The purpose and structure of the files is explained below.

1. SLURM parallel job script is needed to submit your ANSYS FLUENT calculation to the cluster. There is an example job script with comment lines available below which can be used as a template. The first part of the script contains the information specific to ANSYS FLUENT and your case, such as solver type and the complete path to your case folder in the cluster. The name of the ANSYS FLUENT batch run journal file is also specified here. The second part has commands preceded by #BATCH, e.g. #SBATCH –nodes 1. These are SLURM specific commands you need to specify. Note that two ## defines a comment line and one # a batch command. With batch commands you specify the number of processors, the maximum amount of memory required by your calculation and other important parameters. The last part of the file contains a link to an external file and needs to be the last thing in the file. Do not modify this in any way.
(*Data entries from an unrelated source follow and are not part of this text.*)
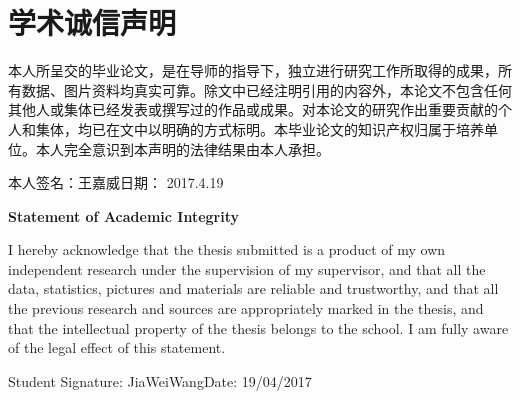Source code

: \chapter*{学术诚信声明}
\fontsize{15}{20}\selectfont
	本人所呈交的毕业论文，是在导师的指导下，独立进行研究工作所取得的成果，所有数据、图片资料均真实可靠。除文中已经注明引用的内容外，本论文不包含任何其他人或集体已经发表或撰写过的作品或成果。对本论文的研究作出重要贡献的个人和集体，均已在文中以明确的方式标明。本毕业论文的知识产权归属于培养单位。本人完全意识到本声明的法律结果由本人承担。
\vspace{2\baselineskip}

本人签名：王嘉威\hfill 日期： 2017.4.19\hspace{4cm}

\vspace{2\baselineskip}

\begin{center}
	{\bfseries Statement of Academic Integrity}
\end{center}

I hereby acknowledge that the thesis submitted is a product of my own independent research under the supervision of my supervisor, and that all the data, statistics, pictures and materials are reliable and trustworthy, and that all the previous research and sources are appropriately marked in the thesis, and that the intellectual property of the thesis belongs to the school. I am fully aware of the legal effect of this statement.

\vspace{2\baselineskip}

Student Signature: JiaWeiWang\hfill Date: 19/04/2017\hspace{4cm}
\endinput
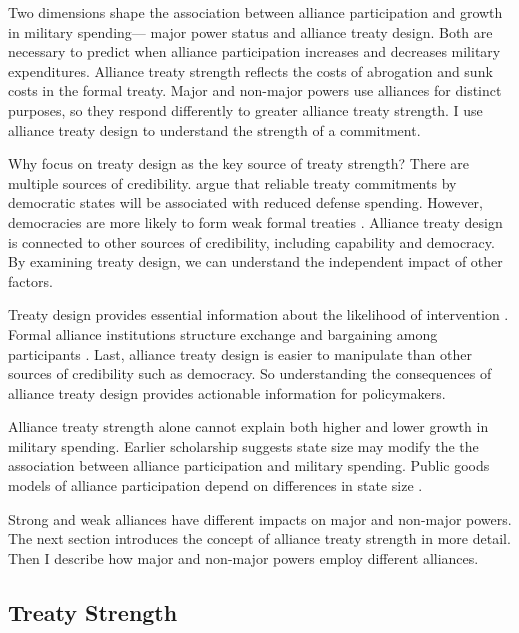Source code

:\documentclass[12pt]{article}
\begin{document}
Two dimensions shape the association between alliance participation and growth in military spending--- major power status and alliance treaty design. 
Both are necessary to predict when alliance participation increases and decreases military expenditures. 
Alliance treaty strength reflects the costs of abrogation and sunk costs in the formal treaty. 
Major and non-major powers use alliances for distinct purposes, so they respond differently to greater alliance treaty strength. 
I use alliance treaty design to understand the strength of a commitment.


Why focus on treaty design as the key source of treaty strength? 
There are multiple sources of credibility. 
\citet{DigiuseppePoast2016} argue that reliable treaty commitments by democratic states will be associated with reduced defense spending. 
However, democracies are more likely to form weak formal treaties \citep{Mattes2012}. 
Alliance treaty design is connected to other sources of credibility, including capability and democracy. 
By examining treaty design, we can understand the independent impact of other factors. 


Treaty design provides essential information about the likelihood of intervention \citep{Morrow2000, Leeds2003}. 
Formal alliance institutions structure exchange and bargaining among participants \citep{Williamson1985, North1990, DiermeierKrehbiel2003}.
Last, alliance treaty design is easier to manipulate than other sources of credibility such as democracy. 
So understanding the consequences of alliance treaty design provides actionable information for policymakers. 


Alliance treaty strength alone cannot explain both higher and lower growth in military spending. 
Earlier scholarship suggests state size may modify the the association between alliance participation and military spending. 
Public goods models of alliance participation depend on differences in state size \citep{OlsonZeckhauser1966, DudleyMontmarquette1981, Garfinkel2004}.  


Strong and weak alliances have different impacts on major and non-major powers.
The next section introduces the concept of alliance treaty strength in more detail. 
Then I describe how major and non-major powers employ different alliances. 


\subsection{Treaty Strength} 
\end{document}
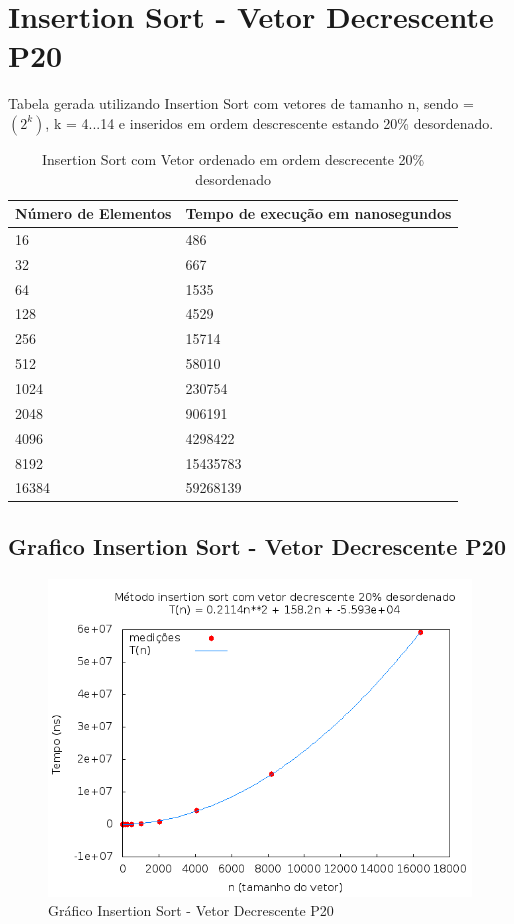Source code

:\documentclass[12pt,a4paper,twoside]{report}
\begin{document}
\section{Insertion Sort - Vetor Decrescente P20}
Tabela gerada utilizando Insertion Sort com vetores de tamanho n, sendo = $(2^k)$, k = 4...14 e inseridos em ordem descrescente estando 20\% desordenado.

\begin{table}[H]
\centering
\caption{Insertion Sort com Vetor ordenado em ordem descrecente 20\% desordenado}
\label{my-label}
\begin{tabular}{|l|l|}
\hline
\multicolumn{1}{|c|}{\textbf{Número de Elementos}} & \multicolumn{1}{c|}{\textbf{Tempo de execução em nanosegundos}} \\ \hline
16 & 486 \\ \hline
32 & 667 \\ \hline
64 & 1535 \\ \hline
128 & 4529 \\ \hline
256 & 15714 \\ \hline
512 & 58010 \\ \hline
1024 & 230754 \\ \hline
2048 & 906191 \\ \hline
4096 & 4298422 \\ \hline
8192 & 15435783 \\ \hline
16384 & 59268139 \\ \hline
\end{tabular}
\end{table}

\subsection{Grafico Insertion Sort - Vetor Decrescente P20}
\begin{figure}[H]
    \centering
    \includegraphics[width=0.7\linewidth]{graficos/Insertion/vIntDecrescenteP20/vIntDecrescenteP20.png}
  \caption{Gráfico Insertion Sort - Vetor Decrescente P20}
\end{figure}
\end{document}
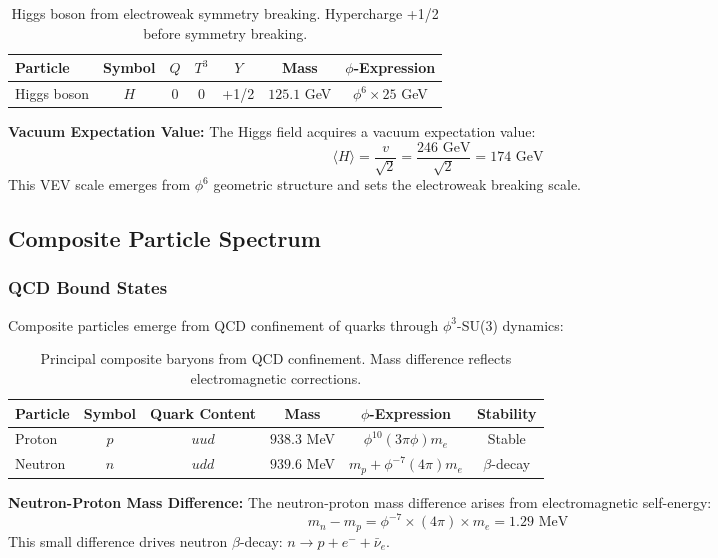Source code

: \begin{table}[H]
\centering
\begin{tabular}{|l|c|c|c|c|c|c|}
\hline
\textbf{Particle} & \textbf{Symbol} & \textbf{$Q$} & \textbf{$T^3$} & \textbf{$Y$} & \textbf{Mass} & \textbf{$\phi$-Expression} \\
\hline
Higgs boson & $H$ & 0 & 0 & +1/2 & $125.1$ GeV & $\phi^6 \times 25$ GeV \\
\hline
\end{tabular}
\caption{Higgs boson from electroweak symmetry breaking. Hypercharge +1/2 before symmetry breaking.}
\end{table}

\textbf{Vacuum Expectation Value:}
The Higgs field acquires a vacuum expectation value:
\begin{equation}
\langle H \rangle = \frac{v}{\sqrt{2}} = \frac{246 \text{ GeV}}{\sqrt{2}} = 174 \text{ GeV}
\end{equation}
This VEV scale emerges from $\phi^6$ geometric structure and sets the electroweak breaking scale.

\subsection{Composite Particle Spectrum}

\subsubsection{QCD Bound States}

Composite particles emerge from QCD confinement of quarks through $\phi^3$-SU(3) dynamics:

\begin{table}[H]
\centering
\begin{tabular}{|l|c|c|c|c|c|}
\hline
\textbf{Particle} & \textbf{Symbol} & \textbf{Quark Content} & \textbf{Mass} & \textbf{$\phi$-Expression} & \textbf{Stability} \\
\hline
Proton & $p$ & $uud$ & $938.3$ MeV & $\phi^{10} (3\pi \phi) m_e$ & Stable \\
Neutron & $n$ & $udd$ & $939.6$ MeV & $m_p + \phi^{-7} (4\pi) m_e$ & $\beta$-decay \\
\hline
\end{tabular}
\caption{Principal composite baryons from QCD confinement. Mass difference reflects electromagnetic corrections.}
\end{table}

\textbf{Neutron-Proton Mass Difference:}
The neutron-proton mass difference arises from electromagnetic self-energy:
\begin{equation}
m_n - m_p = \phi^{-7} \times (4\pi) \times m_e = 1.29 \text{ MeV}
\end{equation}
This small difference drives neutron $\beta$-decay: $n \rightarrow p + e^- + \bar{\nu}_e$.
There is a list of available batch commands at https://computing.llnl.gov/linux/slurm/sbatch.html. When running ANSYS FLUENT you should, however, have no need for commands other than in the example script file.

slurm_fluent_template.sh
#!/bin/bash -l
##
## Parallel job script for ANSYS FLUENT calculations with the SLURM resource manager.
##
 
## SLURM SPECIFIC COMMANDS (START WITH #SBATCH)
## NOTE! SBATCH COMMANDS NEED TO BE DEFINED BEFORE ANYTHING ELSE.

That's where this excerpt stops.